ETFs in the space are also sometimes labeled as “alternative” funds.
It’s important to understand that these ETFs are not “funds of funds.” In other words, they don’t make direct investments in hedge funds.
Instead, their tracking indices attempt to mimic hedge fund strategies by shifting the portfolio into various asset classes, such as stocks, bonds and cash. Some of the funds invest in other ETFs.
“WisdomTree Managed Futures Strategy (WDTI) democratizes a managed futures strategy, which previously have been limited to expensive or hard-to-access funds. It aims to be a low-volatility, uncorrelated diversifier and, therefore, is suitable as a satellite holding,” Morningstar says in an analyst report on the ETF.
Performance has been lackluster the past year. For the 12 months ended May 24, the ETF is down 17.3%, compared with a 2.6% gain for the S&P 500, according to Morningstar.
QAI is barely positive for the trailing 12 months and has posted a three-year annualized return of 2,9%, versus 16.6% for the S&P 500.
In the mutual fund business, funds of hedge funds are fighting to stay relevant, Reuters reported Friday.

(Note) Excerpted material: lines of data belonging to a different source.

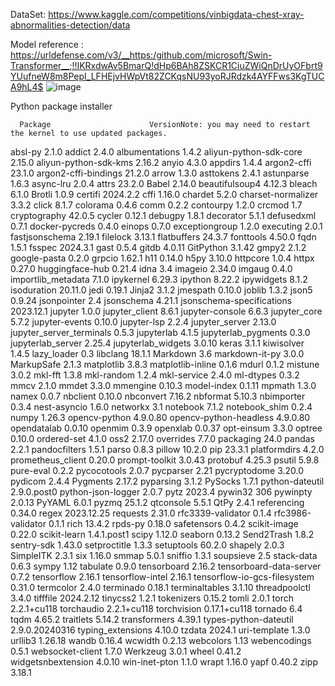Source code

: DataSet: https://www.kaggle.com/competitions/vinbigdata-chest-xray-abnormalities-detection/data

Model reference : https://urldefense.com/v3/__https:/github.com/microsoft/Swin-Transformer__;!!IKRxdwAv5BmarQ!dHp6BAh8ZSKCR1CiuZWiQnDrUyOFbrt9YUufneW8m8PepI_LFHEjvHWpVt82ZCKqsNU93yoRJRdzk4AYFFws3KgTUCA9hL4$
![image](https://github.com/kartikpandit712/SwinV2_for_ObjectDetection/assets/94665227/1437321f-44de-4d3d-99a6-debf05972697)

 Python package installer

      Package                      VersionNote: you may need to restart the kernel to use updated packages.
absl-py                      2.1.0
addict                       2.4.0
albumentations               1.4.2
aliyun-python-sdk-core       2.15.0
aliyun-python-sdk-kms        2.16.2
anyio                        4.3.0
appdirs                      1.4.4
argon2-cffi                  23.1.0
argon2-cffi-bindings         21.2.0
arrow                        1.3.0
asttokens                    2.4.1
astunparse                   1.6.3
async-lru                    2.0.4
attrs                        23.2.0
Babel                        2.14.0
beautifulsoup4               4.12.3
bleach                       6.1.0
Brotli                       1.0.9
certifi                      2024.2.2
cffi                         1.16.0
chardet                      5.2.0
charset-normalizer           3.3.2
click                        8.1.7
colorama                     0.4.6
comm                         0.2.2
contourpy                    1.2.0
crcmod                       1.7
cryptography                 42.0.5
cycler                       0.12.1
debugpy                      1.8.1
decorator                    5.1.1
defusedxml                   0.7.1
docker-pycreds               0.4.0
einops                       0.7.0
exceptiongroup               1.2.0
executing                    2.0.1
fastjsonschema               2.19.1
filelock                     3.13.1
flatbuffers                  24.3.7
fonttools                    4.50.0
fqdn                         1.5.1
fsspec                       2024.3.1
gast                         0.5.4
gitdb                        4.0.11
GitPython                    3.1.42
gmpy2                        2.1.2
google-pasta                 0.2.0
grpcio                       1.62.1
h11                          0.14.0
h5py                         3.10.0
httpcore                     1.0.4
httpx                        0.27.0
huggingface-hub              0.21.4
idna                         3.4
imageio                      2.34.0
imgaug                       0.4.0
importlib_metadata           7.1.0
ipykernel                    6.29.3
ipython                      8.22.2
ipywidgets                   8.1.2
isoduration                  20.11.0
jedi                         0.19.1
Jinja2                       3.1.2
jmespath                     0.10.0
joblib                       1.3.2
json5                        0.9.24
jsonpointer                  2.4
jsonschema                   4.21.1
jsonschema-specifications    2023.12.1
jupyter                      1.0.0
jupyter_client               8.6.1
jupyter-console              6.6.3
jupyter_core                 5.7.2
jupyter-events               0.10.0
jupyter-lsp                  2.2.4
jupyter_server               2.13.0
jupyter_server_terminals     0.5.3
jupyterlab                   4.1.5
jupyterlab_pygments          0.3.0
jupyterlab_server            2.25.4
jupyterlab_widgets           3.0.10
keras                        3.1.1
kiwisolver                   1.4.5
lazy_loader                  0.3
libclang                     18.1.1
Markdown                     3.6
markdown-it-py               3.0.0
MarkupSafe                   2.1.3
matplotlib                   3.8.3
matplotlib-inline            0.1.6
mdurl                        0.1.2
mistune                      3.0.2
mkl-fft                      1.3.8
mkl-random                   1.2.4
mkl-service                  2.4.0
ml-dtypes                    0.3.2
mmcv                         2.1.0
mmdet                        3.3.0
mmengine                     0.10.3
model-index                  0.1.11
mpmath                       1.3.0
namex                        0.0.7
nbclient                     0.10.0
nbconvert                    7.16.2
nbformat                     5.10.3
nbimporter                   0.3.4
nest-asyncio                 1.6.0
networkx                     3.1
notebook                     7.1.2
notebook_shim                0.2.4
numpy                        1.26.3
opencv-python                4.9.0.80
opencv-python-headless       4.9.0.80
opendatalab                  0.0.10
openmim                      0.3.9
openxlab                     0.0.37
opt-einsum                   3.3.0
optree                       0.10.0
ordered-set                  4.1.0
oss2                         2.17.0
overrides                    7.7.0
packaging                    24.0
pandas                       2.2.1
pandocfilters                1.5.1
parso                        0.8.3
pillow                       10.2.0
pip                          23.3.1
platformdirs                 4.2.0
prometheus_client            0.20.0
prompt-toolkit               3.0.43
protobuf                     4.25.3
psutil                       5.9.8
pure-eval                    0.2.2
pycocotools                  2.0.7
pycparser                    2.21
pycryptodome                 3.20.0
pydicom                      2.4.4
Pygments                     2.17.2
pyparsing                    3.1.2
PySocks                      1.7.1
python-dateutil              2.9.0.post0
python-json-logger           2.0.7
pytz                         2023.4
pywin32                      306
pywinpty                     2.0.13
PyYAML                       6.0.1
pyzmq                        25.1.2
qtconsole                    5.5.1
QtPy                         2.4.1
referencing                  0.34.0
regex                        2023.12.25
requests                     2.31.0
rfc3339-validator            0.1.4
rfc3986-validator            0.1.1
rich                         13.4.2
rpds-py                      0.18.0
safetensors                  0.4.2
scikit-image                 0.22.0
scikit-learn                 1.4.1.post1
scipy                        1.12.0
seaborn                      0.13.2
Send2Trash                   1.8.2
sentry-sdk                   1.43.0
setproctitle                 1.3.3
setuptools                   60.2.0
shapely                      2.0.3
SimpleITK                    2.3.1
six                          1.16.0
smmap                        5.0.1
sniffio                      1.3.1
soupsieve                    2.5
stack-data                   0.6.3
sympy                        1.12
tabulate                     0.9.0
tensorboard                  2.16.2
tensorboard-data-server      0.7.2
tensorflow                   2.16.1
tensorflow-intel             2.16.1
tensorflow-io-gcs-filesystem 0.31.0
termcolor                    2.4.0
terminado                    0.18.1
terminaltables               3.1.10
threadpoolctl                3.4.0
tifffile                     2024.2.12
tinycss2                     1.2.1
tokenizers                   0.15.2
tomli                        2.0.1
torch                        2.2.1+cu118
torchaudio                   2.2.1+cu118
torchvision                  0.17.1+cu118
tornado                      6.4
tqdm                         4.65.2
traitlets                    5.14.2
transformers                 4.39.1
types-python-dateutil        2.9.0.20240316
typing_extensions            4.10.0
tzdata                       2024.1
uri-template                 1.3.0
urllib3                      1.26.18
wandb                        0.16.4
wcwidth                      0.2.13
webcolors                    1.13
webencodings                 0.5.1
websocket-client             1.7.0
Werkzeug                     3.0.1
wheel                        0.41.2
widgetsnbextension           4.0.10
win-inet-pton                1.1.0
wrapt                        1.16.0
yapf                         0.40.2
zipp                         3.18.1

“Fund of funds charge their investors fees for selecting and then investing in hedge fund managers, and have proved popular with clients making their first move into these so-called alternative investments,” according to the report. “But the sector has also faced criticism for high fees and is yet to recover from redemptions during the financial crisis. Returns have also been questioned.”
Other exchange traded products in the loosely-defined hedge fund/alternative category include Credit Suisse Merger Arbitrage ETN (NYSEArca: CSMA), iShares Diversified Alternatives (NYSEArca: ALT), ProShares Hedge Replication (NYSEArca: HDG) and SPDR Multi-Asset Real Return (NYSEArca: RLY).